Write the data below out again, with each line matching the original.

^^^^

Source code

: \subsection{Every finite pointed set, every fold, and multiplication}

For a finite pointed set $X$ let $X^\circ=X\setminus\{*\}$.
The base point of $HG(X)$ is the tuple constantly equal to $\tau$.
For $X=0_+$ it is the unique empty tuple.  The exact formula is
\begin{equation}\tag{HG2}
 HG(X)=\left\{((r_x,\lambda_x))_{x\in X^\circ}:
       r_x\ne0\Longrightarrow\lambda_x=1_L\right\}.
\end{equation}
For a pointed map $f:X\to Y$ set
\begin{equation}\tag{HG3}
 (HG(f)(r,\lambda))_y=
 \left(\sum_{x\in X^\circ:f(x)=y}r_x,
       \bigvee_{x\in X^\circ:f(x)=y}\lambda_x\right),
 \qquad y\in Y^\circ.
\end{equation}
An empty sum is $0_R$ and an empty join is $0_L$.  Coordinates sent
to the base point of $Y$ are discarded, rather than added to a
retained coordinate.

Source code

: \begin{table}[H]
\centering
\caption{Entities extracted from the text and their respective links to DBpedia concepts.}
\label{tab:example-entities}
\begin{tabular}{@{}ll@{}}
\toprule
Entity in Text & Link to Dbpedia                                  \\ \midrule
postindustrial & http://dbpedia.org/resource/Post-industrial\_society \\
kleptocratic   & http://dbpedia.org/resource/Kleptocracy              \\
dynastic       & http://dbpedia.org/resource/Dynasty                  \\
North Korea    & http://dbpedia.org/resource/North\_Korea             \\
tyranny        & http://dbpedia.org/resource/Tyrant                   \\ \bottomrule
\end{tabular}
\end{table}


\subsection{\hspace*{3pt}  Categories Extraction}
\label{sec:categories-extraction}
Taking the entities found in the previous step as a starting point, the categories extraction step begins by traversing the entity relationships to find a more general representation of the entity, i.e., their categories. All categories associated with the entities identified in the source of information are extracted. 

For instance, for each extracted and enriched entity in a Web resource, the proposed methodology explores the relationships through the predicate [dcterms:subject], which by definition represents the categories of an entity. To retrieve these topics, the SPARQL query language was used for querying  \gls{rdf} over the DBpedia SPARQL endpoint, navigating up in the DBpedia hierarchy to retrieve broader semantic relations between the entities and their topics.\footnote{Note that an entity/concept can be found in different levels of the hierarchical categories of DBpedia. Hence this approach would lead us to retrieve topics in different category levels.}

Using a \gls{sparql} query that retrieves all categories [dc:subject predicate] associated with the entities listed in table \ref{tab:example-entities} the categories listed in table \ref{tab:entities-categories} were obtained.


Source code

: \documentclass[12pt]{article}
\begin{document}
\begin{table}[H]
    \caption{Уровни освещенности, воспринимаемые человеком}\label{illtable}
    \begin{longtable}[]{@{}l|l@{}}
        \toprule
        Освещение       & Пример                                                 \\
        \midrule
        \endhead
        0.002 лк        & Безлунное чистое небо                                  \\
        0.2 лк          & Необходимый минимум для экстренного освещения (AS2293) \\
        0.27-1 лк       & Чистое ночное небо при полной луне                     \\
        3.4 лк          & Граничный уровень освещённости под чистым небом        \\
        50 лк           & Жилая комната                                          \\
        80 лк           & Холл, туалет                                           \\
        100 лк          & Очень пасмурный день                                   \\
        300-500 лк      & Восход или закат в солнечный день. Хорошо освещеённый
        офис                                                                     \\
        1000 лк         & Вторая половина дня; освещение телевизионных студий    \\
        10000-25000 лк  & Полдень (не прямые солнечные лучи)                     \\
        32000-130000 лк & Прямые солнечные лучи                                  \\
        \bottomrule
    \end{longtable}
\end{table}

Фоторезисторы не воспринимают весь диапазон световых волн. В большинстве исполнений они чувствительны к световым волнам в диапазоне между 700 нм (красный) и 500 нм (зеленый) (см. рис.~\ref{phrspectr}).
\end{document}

^^^^

▸ **Exercise result**
Source code

: \subsection{Every finite pointed set, every fold, and multiplication}

For a finite pointed set $X$ let $X^\circ=X\setminus\{*\}$.
The base point of $HG(X)$ is the tuple constantly equal to $\tau$.
For $X=0_+$ it is the unique empty tuple.  The exact formula is
\begin{equation}\tag{HG2}
 HG(X)=\left\{((r_x,\lambda_x))_{x\in X^\circ}:
       r_x\ne0\Longrightarrow\lambda_x=1_L\right\}.
\end{equation}
For a pointed map $f:X\to Y$ set
\begin{equation}\tag{HG3}
 (HG(f)(r,\lambda))_y=
 \left(\sum_{x\in X^\circ:f(x)=y}r_x,
       \bigvee_{x\in X^\circ:f(x)=y}\lambda_x\right),
 \qquad y\in Y^\circ.
\end{equation}
An empty sum is $0_R$ and an empty join is $0_L$.  Coordinates sent
to the base point of $Y$ are discarded, rather than added to a
retained coordinate.

Source code

: \begin{table}[H]
\centering
\caption{Entities extracted from the text and their respective links to DBpedia concepts.}
\label{tab:example-entities}
\begin{tabular}{@{}ll@{}}
\toprule
Entity in Text & Link to Dbpedia                                  \\ \midrule
postindustrial & http://dbpedia.org/resource/Post-industrial\_society \\
kleptocratic   & http://dbpedia.org/resource/Kleptocracy              \\
dynastic       & http://dbpedia.org/resource/Dynasty                  \\
North Korea    & http://dbpedia.org/resource/North\_Korea             \\
tyranny        & http://dbpedia.org/resource/Tyrant                   \\ \bottomrule
\end{tabular}
\end{table}


\subsection{\hspace*{3pt}  Categories Extraction}
\label{sec:categories-extraction}
Taking the entities found in the previous step as a starting point, the categories extraction step begins by traversing the entity relationships to find a more general representation of the entity, i.e., their categories. All categories associated with the entities identified in the source of information are extracted. 

For instance, for each extracted and enriched entity in a Web resource, the proposed methodology explores the relationships through the predicate [dcterms:subject], which by definition represents the categories of an entity. To retrieve these topics, the SPARQL query language was used for querying  \gls{rdf} over the DBpedia SPARQL endpoint, navigating up in the DBpedia hierarchy to retrieve broader semantic relations between the entities and their topics.\footnote{Note that an entity/concept can be found in different levels of the hierarchical categories of DBpedia. Hence this approach would lead us to retrieve topics in different category levels.}

Using a \gls{sparql} query that retrieves all categories [dc:subject predicate] associated with the entities listed in table \ref{tab:example-entities} the categories listed in table \ref{tab:entities-categories} were obtained.


Source code

: \documentclass[12pt]{article}
\begin{document}
\begin{table}[H]
    \caption{Уровни освещенности, воспринимаемые человеком}\label{illtable}
    \begin{longtable}[]{@{}l|l@{}}
        \toprule
        Освещение       & Пример                                                 \\
        \midrule
        \endhead
        0.002 лк        & Безлунное чистое небо                                  \\
        0.2 лк          & Необходимый минимум для экстренного освещения (AS2293) \\
        0.27-1 лк       & Чистое ночное небо при полной луне                     \\
        3.4 лк          & Граничный уровень освещённости под чистым небом        \\
        50 лк           & Жилая комната                                          \\
        80 лк           & Холл, туалет                                           \\
        100 лк          & Очень пасмурный день                                   \\
        300-500 лк      & Восход или закат в солнечный день. Хорошо освещеённый
        офис                                                                     \\
        1000 лк         & Вторая половина дня; освещение телевизионных студий    \\
        10000-25000 лк  & Полдень (не прямые солнечные лучи)                     \\
        32000-130000 лк & Прямые солнечные лучи                                  \\
        \bottomrule
    \end{longtable}
\end{table}

Фоторезисторы не воспринимают весь диапазон световых волн. В большинстве исполнений они чувствительны к световым волнам в диапазоне между 700 нм (красный) и 500 нм (зеленый) (см. рис.~\ref{phrspectr}).
\end{document}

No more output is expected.